Maybe God is like a skyey filmmaker, and he’s collecting a whole bunch of raw footage right now, with the plan of editing out all the bad parts later. So, when we see the finished project, we’ll say “Ah, that’s wonderful! I give this movie two thumbs up. Or if we employ little images of refreshments as a rating system, I give it a perfect score: five out of five bags of popcorn, plus one large soda.” But this only shifts the position of my original question without actually answering it — so now I say: Even if the result of our life in this world will ultimately prove to be a pleasant masterpiece, why can’t it feel harmonious right from the get-go?
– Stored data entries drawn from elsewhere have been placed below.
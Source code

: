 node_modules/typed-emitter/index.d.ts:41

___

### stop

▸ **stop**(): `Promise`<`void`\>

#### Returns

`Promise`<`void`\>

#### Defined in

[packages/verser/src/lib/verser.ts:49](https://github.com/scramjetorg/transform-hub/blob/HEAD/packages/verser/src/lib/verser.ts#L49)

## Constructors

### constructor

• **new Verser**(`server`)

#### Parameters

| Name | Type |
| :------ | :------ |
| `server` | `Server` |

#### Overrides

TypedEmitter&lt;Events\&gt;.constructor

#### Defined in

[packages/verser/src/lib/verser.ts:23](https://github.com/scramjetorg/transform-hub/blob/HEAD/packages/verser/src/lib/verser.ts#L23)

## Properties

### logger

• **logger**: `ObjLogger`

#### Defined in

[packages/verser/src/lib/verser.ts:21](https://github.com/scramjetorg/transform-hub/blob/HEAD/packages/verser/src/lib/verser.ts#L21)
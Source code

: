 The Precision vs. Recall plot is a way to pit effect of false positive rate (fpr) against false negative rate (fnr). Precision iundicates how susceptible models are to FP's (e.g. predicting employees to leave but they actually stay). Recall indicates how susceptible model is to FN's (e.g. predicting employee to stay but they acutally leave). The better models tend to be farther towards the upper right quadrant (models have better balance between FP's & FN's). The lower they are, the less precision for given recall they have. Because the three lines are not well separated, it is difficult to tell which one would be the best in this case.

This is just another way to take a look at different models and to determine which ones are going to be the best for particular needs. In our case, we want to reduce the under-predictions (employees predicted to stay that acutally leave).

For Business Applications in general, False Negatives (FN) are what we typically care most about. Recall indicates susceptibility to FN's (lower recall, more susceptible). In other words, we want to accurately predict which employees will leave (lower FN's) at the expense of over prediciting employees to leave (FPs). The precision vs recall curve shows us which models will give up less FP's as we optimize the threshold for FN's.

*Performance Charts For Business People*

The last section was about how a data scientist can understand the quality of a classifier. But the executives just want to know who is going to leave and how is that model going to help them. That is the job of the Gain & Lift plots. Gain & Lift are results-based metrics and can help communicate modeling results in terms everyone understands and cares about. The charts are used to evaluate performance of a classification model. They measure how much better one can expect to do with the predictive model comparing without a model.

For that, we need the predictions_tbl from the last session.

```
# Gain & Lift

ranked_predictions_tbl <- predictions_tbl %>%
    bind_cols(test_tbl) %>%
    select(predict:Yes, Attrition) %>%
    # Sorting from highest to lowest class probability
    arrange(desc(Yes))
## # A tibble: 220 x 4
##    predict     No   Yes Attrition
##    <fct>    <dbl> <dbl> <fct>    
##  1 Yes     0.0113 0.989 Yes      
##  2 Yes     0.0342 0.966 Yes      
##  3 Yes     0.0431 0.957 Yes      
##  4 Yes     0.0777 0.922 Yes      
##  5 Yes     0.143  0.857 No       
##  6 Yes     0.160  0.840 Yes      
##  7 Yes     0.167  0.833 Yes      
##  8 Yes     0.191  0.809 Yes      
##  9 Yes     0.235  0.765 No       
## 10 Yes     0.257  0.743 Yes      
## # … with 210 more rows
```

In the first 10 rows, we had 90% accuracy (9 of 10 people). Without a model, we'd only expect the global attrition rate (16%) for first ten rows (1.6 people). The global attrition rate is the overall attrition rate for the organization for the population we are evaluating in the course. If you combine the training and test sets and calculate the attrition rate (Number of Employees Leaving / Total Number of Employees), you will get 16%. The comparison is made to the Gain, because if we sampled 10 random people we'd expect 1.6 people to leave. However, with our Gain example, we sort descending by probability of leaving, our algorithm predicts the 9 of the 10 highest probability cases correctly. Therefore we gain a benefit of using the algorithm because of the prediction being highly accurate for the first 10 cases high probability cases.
What’s the meaning and purpose of all this pre-recorded misery? Why must we live thru and experience all this raw footage? Even if our present, temporal life is but a drop in the ocean of eternity, I want that drop evaporated: I don’t want it tainting an otherwise attractive body of water. It’s a blemish; get rid of it.
I know I sound like an ornery king, complaining like this. But I AM an ornery king. That’s my purpose in life. I abhor injustice more than your fussiest connoisseur, so I berate it superlatively.
Aha,
that’s it! — by Jove, we’ve solved our puzzle: My denunciation is so exuberant that it justifies the existence of the stigma.